影さえ消えたら 1.消失
「おまえんとこのお母さんが亡くなった言うて、うちのおかん、えらいへこんでたんや。急なことで大変やったなあ。東京から来たんか? 仕事はどうしてるんや」
「実家をあのままにしておけないし、少し片づけようと思って有給を取ってきたんだ」
「ここにはいつまでおるんや?」
「週明けには戻るつもりだけど」
「ほんならいっぺん二人で飯行こや。話もたんまりあるしなあ。そや、あいつもきとるんや」
大輔は勝手に話を進めてしまうと、座敷にむかって手をふった。店中に響きそうな大声で「やっぱり隼人やでー!」と叫ぶ。東京では決してなかった慣れ慣れしいやりとりにうんざりしながらも、懐かしく感じている自分がいた。
喧騒のむこうから姿を見せたのはロングの巻き髪をアッシュカラーに染めた、派手な女性だった。
記憶に存在する誰とも像を結べず、綾女に助け船を出すと、彼女はぼそりとつぶやいた。
「琴菜や。黒縁めがねにおさげの、牧琴菜」
そう囁いたが、その女性は「それを言わんといてよ」と言いながら隼人に近づいてきた。
店内の照明が薄暗いこともあって、表情がはっきりと見えない。隼人が首をひねっていると、彼女はすぐそばまで顔をよせて、目の上に指で丸を作った。
「小六のとき、一緒に図書委員やったやん。あたしがどんくさくて、かばん忘れて図書準備室に閉じこめられたんや。おぼえてへんの?」
酔いの回った脳で記憶を掘り起こす。小学六年の時、たしかに図書準備室に閉じこめられたことがあった。ひとりではなくて、さめざめと泣く女子がいた。めんどくさいことになったと思って必死になってドアを叩いた。あの時の黒縁眼鏡の女子が、牧琴菜――
「嘘だろ……別人じゃないか」
「あたし、一時期関東に住んでたんだ。だからそっちの言葉も話せるよ」
突然、標準語に切りかわった。わざとらしく髪をかき上げると、大輔が彼女の背中を押した。
「おまえの東京ことばなんか、胡散臭くてかなわんわ」
「うっさいなあ。あんたが弁護士やってる方がよっぽど胡散臭いわ」
眉間に皺を寄せてそう言うと、大輔の腹のあたりに肘鉄をくらわせた。その遠慮ないやり取から、二人がそれなりの仲なのは想像できた。
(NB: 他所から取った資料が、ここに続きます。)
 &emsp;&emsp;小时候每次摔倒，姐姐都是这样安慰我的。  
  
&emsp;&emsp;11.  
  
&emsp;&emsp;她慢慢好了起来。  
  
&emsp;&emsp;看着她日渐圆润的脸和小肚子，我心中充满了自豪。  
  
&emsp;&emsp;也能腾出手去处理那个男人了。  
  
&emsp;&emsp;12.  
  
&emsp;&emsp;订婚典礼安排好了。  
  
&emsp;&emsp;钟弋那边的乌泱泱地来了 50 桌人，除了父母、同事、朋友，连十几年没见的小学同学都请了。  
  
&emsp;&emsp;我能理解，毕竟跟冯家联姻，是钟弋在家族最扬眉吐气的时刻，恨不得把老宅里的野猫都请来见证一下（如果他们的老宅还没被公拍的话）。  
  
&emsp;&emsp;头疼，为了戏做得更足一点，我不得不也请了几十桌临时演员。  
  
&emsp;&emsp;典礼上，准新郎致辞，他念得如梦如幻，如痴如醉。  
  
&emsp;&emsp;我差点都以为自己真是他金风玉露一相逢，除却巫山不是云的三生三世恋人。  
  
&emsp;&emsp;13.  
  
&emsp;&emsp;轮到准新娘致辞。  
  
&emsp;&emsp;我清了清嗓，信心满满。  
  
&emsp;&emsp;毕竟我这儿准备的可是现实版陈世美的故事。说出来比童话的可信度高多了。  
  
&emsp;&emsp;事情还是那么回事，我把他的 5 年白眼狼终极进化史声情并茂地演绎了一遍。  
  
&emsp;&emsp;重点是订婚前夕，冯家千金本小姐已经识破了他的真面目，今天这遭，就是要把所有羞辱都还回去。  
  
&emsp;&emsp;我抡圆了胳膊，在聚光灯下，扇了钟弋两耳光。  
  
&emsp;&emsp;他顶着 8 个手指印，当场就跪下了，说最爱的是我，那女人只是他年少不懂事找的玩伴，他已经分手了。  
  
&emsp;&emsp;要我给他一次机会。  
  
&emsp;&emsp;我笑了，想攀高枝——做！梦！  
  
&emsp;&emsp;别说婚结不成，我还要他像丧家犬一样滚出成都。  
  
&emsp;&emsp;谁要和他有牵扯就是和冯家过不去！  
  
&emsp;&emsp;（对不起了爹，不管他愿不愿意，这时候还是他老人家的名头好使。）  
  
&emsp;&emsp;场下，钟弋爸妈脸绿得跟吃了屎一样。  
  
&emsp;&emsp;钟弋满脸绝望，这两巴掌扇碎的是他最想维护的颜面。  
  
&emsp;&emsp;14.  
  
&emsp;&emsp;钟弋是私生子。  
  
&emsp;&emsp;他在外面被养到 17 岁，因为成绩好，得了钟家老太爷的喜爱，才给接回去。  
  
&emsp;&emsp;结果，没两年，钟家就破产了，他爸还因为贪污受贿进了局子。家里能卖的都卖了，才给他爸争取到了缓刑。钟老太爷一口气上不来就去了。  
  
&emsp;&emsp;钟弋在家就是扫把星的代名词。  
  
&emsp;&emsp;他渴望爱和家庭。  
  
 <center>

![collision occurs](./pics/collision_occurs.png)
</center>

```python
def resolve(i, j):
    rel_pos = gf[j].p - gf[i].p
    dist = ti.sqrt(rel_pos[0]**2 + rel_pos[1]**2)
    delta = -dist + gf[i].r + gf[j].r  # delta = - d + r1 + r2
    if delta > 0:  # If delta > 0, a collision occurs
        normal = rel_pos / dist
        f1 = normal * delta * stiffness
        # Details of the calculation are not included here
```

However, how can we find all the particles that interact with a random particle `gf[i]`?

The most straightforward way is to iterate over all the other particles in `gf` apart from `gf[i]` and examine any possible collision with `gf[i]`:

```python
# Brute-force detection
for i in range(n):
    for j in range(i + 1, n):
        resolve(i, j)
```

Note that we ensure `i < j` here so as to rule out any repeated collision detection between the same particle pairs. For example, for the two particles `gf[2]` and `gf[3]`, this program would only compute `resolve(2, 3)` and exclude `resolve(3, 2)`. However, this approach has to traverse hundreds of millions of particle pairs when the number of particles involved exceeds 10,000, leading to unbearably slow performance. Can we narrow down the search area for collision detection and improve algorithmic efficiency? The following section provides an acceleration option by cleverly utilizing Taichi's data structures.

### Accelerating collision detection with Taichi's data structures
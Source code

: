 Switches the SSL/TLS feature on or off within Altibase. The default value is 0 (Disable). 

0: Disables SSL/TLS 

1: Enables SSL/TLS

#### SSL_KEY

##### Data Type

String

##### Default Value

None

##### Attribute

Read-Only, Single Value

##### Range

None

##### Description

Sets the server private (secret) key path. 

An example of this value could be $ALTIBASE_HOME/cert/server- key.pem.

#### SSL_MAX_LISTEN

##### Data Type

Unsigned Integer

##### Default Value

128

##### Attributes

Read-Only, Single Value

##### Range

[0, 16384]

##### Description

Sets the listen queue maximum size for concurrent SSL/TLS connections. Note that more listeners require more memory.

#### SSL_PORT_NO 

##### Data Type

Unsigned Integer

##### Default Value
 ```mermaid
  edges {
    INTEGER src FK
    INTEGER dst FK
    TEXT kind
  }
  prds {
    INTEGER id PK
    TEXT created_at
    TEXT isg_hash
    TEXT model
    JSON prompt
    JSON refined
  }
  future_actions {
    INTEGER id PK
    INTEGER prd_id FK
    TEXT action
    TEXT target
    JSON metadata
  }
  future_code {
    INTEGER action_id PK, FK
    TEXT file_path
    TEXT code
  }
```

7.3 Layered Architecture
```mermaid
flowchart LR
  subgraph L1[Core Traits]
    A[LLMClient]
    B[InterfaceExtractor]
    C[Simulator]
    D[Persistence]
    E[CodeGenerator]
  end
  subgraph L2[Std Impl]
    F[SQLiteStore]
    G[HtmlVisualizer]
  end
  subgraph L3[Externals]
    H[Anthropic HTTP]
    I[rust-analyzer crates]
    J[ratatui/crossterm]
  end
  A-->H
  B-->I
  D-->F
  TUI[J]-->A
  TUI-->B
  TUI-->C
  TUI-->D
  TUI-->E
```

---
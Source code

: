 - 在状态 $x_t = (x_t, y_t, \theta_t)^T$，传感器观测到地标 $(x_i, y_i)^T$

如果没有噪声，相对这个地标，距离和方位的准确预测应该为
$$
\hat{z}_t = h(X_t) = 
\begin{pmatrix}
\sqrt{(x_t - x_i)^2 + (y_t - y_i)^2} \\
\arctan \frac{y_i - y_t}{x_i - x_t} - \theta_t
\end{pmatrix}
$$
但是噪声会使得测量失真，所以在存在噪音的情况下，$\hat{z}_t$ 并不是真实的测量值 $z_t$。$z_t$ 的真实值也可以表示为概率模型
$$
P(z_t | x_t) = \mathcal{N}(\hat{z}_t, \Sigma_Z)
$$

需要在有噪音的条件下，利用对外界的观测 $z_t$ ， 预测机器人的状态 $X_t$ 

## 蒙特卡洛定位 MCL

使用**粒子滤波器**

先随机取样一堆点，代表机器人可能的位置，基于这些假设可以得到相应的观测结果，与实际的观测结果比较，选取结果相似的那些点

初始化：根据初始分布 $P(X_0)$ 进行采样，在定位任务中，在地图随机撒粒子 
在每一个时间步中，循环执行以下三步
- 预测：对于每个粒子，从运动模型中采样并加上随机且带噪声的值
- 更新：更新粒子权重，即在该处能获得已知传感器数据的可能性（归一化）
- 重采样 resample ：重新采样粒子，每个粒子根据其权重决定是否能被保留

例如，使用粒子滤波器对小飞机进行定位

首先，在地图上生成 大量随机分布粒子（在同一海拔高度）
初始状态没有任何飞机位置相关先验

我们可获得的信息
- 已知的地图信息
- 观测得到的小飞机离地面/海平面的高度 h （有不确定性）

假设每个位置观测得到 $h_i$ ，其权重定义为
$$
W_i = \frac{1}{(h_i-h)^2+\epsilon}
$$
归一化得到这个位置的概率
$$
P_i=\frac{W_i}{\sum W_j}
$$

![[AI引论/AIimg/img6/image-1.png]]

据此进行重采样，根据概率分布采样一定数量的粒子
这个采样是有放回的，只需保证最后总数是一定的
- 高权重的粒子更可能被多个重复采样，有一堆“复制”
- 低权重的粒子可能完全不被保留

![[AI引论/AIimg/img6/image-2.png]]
大輔は無遠慮に隼人の隣に座ると、店員にビールを注文した。綾女の隣には琴菜が座る。大輔の大きな図体のせいで、周囲の酸素が途端に薄くなる。
ビールジョッキが四つ運ばれてくると、彼はテーブルの皿を押しのけて配り始めた。
「今夜は俺のおごりや! 隼人との再会にかんぱーい!」
ひときわ大きな声で叫ぶと、どこからともなく歓声が上がった。座敷の連中どころか店員まで手を叩き始めて、大輔がこの店の常連だということがわかる。
「こいつ酔うたらめんどうなんや。適当に合わしといて」
むかいに座った綾女がこっそり耳打ちをしてくる。うなずこうとした途端、大輔に肩を取られた。うながされるままにビールを一気飲みをする。
炭酸の気泡が喉の奥ではじけている。調子づいた大輔が何やら綾女と話しているが、聞きなれない人名ばかりで隼人はついていくことができない。
彼らとの間に時間の隔たりを感じて、ただ相槌をうつことしかできなかった。